On 8 December 2017 a Full Bench of the Fair Work Commission significantly increased the rights of all Australian workers who are on fixed term contracts and who are terminated by their employer.
As briefly reported on in last Newsmonth, ELICOS member Saeid Khayam was terminated on 30 June 2016 after being employed by Navitas English initially as a casual employee, and later via a series of “outer limits” contracts over a period of 12 years. An outer limits contract is one which specifies a specific end date but which allows either the employer or the employee to terminate earlier with four weeks notice.
Saeid sought the IEU’s help when his contract ended and was told he would not be offered another. On behalf of Saeid, the Union made an unfair dismissal application with the Fair Work Commission (FWC). An essential requirement for running an unfair dismissal is that the termination has to be at the initiative of the employer.
The Union argued that Saied was terminated at the initiative of the employer and therefore there was a capacity to run an unfair dismissal case. The employer on the other hand argued that there was not a termination at the initiative of the employer, rather it was a termination that occurred as a result of effluxion of time.
In May 2017 the matter was heard before an FWC Commissioner, who found that there was no right to argue for unfair dismissal. The Commissioner’s decision was based on a decision of the commission’s predecessor from 2006 in a case referred to as Department of Justice v Lunn (“Lunn”). In Lunn, it was decided that if an outer limits contract employee is terminated on the last day of the period specified in the contract, then the termination is not at the initiative of the employer and the employee cannot seek a remedy for unfair dismissal.
In her decision, Commissioner Hunt identified that Saeid’s situation was unfair, but that the Lunn decision constrained her, stating:
“ It is no doubt inherently unfair that an employee with 11 years’ service on consecutive maximum-term contracts can have their employment end at a stated period of time due to the employer’s concerns relevant to the employee’s performance, without the employee having the opportunity to challenge the concerns."
" By virtue of the maximum-term contract entered into between Navitas and Mr Khayam, he held fewer rights than a regular and systematic casual employee with at least six months’ service and a reasonable expectation of on-going work."
" In the same way Hatcher VP in Jin was bound by the Full Bench authority in Lunn, so too am I, and accordingly I must find that in accordance with the authority in Lunn, there has not been a dismissal at the initiative of Navitas.
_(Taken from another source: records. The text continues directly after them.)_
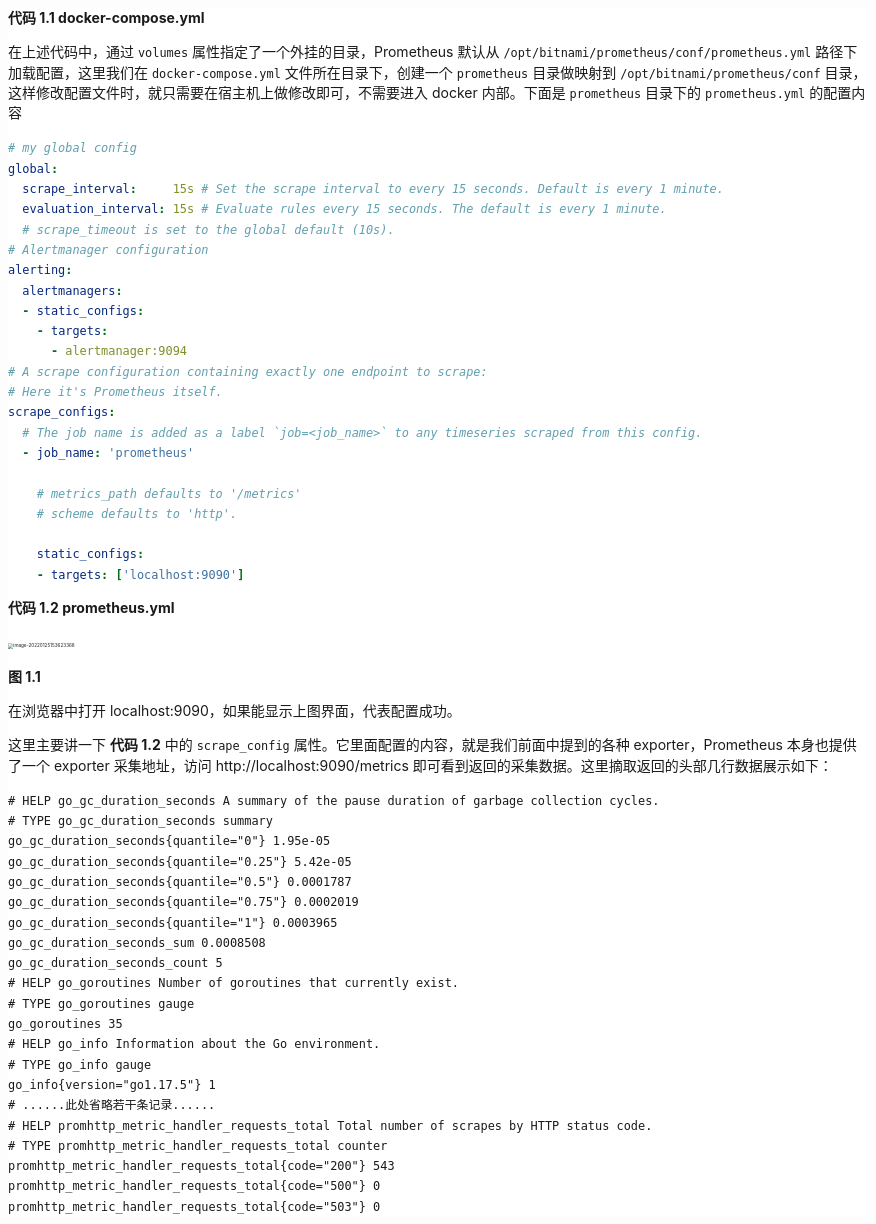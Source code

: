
 ```yaml
```

**代码 1.1 docker-compose.yml**

在上述代码中，通过 `volumes` 属性指定了一个外挂的目录，Prometheus 默认从 `/opt/bitnami/prometheus/conf/prometheus.yml` 路径下加载配置，这里我们在 `docker-compose.yml` 文件所在目录下，创建一个 `prometheus` 目录做映射到 `/opt/bitnami/prometheus/conf` 目录，这样修改配置文件时，就只需要在宿主机上做修改即可，不需要进入 docker 内部。下面是 `prometheus` 目录下的 `prometheus.yml` 的配置内容

```yaml
# my global config
global:
  scrape_interval:     15s # Set the scrape interval to every 15 seconds. Default is every 1 minute.
  evaluation_interval: 15s # Evaluate rules every 15 seconds. The default is every 1 minute.
  # scrape_timeout is set to the global default (10s).
# Alertmanager configuration
alerting:
  alertmanagers:
  - static_configs:
    - targets:
      - alertmanager:9094
# A scrape configuration containing exactly one endpoint to scrape:
# Here it's Prometheus itself.
scrape_configs:
  # The job name is added as a label `job=<job_name>` to any timeseries scraped from this config.
  - job_name: 'prometheus'

    # metrics_path defaults to '/metrics'
    # scheme defaults to 'http'.

    static_configs:
    - targets: ['localhost:9090']
```

**代码 1.2 prometheus.yml**

<img src="/images/image-20220125153623368.png" alt="image-20220125153623368" style="zoom: 33%;" />

 **图 1.1**

在浏览器中打开 localhost:9090，如果能显示上图界面，代表配置成功。

这里主要讲一下 **代码 1.2** 中的 `scrape_config` 属性。它里面配置的内容，就是我们前面中提到的各种 exporter，Prometheus 本身也提供了一个 exporter 采集地址，访问 http://localhost:9090/metrics 即可看到返回的采集数据。这里摘取返回的头部几行数据展示如下：

```
# HELP go_gc_duration_seconds A summary of the pause duration of garbage collection cycles.
# TYPE go_gc_duration_seconds summary
go_gc_duration_seconds{quantile="0"} 1.95e-05
go_gc_duration_seconds{quantile="0.25"} 5.42e-05
go_gc_duration_seconds{quantile="0.5"} 0.0001787
go_gc_duration_seconds{quantile="0.75"} 0.0002019
go_gc_duration_seconds{quantile="1"} 0.0003965
go_gc_duration_seconds_sum 0.0008508
go_gc_duration_seconds_count 5
# HELP go_goroutines Number of goroutines that currently exist.
# TYPE go_goroutines gauge
go_goroutines 35
# HELP go_info Information about the Go environment.
# TYPE go_info gauge
go_info{version="go1.17.5"} 1
# ......此处省略若干条记录......
# HELP promhttp_metric_handler_requests_total Total number of scrapes by HTTP status code.
# TYPE promhttp_metric_handler_requests_total counter
promhttp_metric_handler_requests_total{code="200"} 543
promhttp_metric_handler_requests_total{code="500"} 0
promhttp_metric_handler_requests_total{code="503"} 0
```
Relevant to s.386(1)(a), the employment came to an end due to the effluxion of time.”
Saeid, again with the assistance of the Union appealed the decision to a Full Bench of FWC. The Union argued in lengthy submissions that Lunn no longer should be applied for a number of reasons involving complex arguments including that the law have changed with the introduction of the Fair Work Act in 2009. On behalf of Saeid, the Union argued that Navitas made a deliberate and considered decision to end the employment, whilst the employer continued to maintain that Saeid’s employment simply ended with the expiration of the contract. When the Full Bench handed down its decision it increased the rights for employees on outer limits contracts to be able to access the FWC so as to argue that they have been unfairly dismissed. Indeed the decision has created a series of new principles that are applied to such workers. The principles established in Khayam v Navitas English Pty Ltd  FWCFB 5162 are now regularly referred to in unfair dismissal cases across Australia.
“Saeid in pursuing this matter has done the heavy lifting for his fellow teachers and Australian workers more broadly” said IEU Secretary John Quessy. “He has improved the protections and dignity afforded to a large group of Australian workers.”
Saeid agreed: “I am so glad a legal precedent which may help others is the end result. There’s so much movement away from people’s rights and the union movement nowadays. Many more people are being put on contract, so this kind of law is needed. I’m so grateful to the IEU for sticking with this case and supporting me all the way.”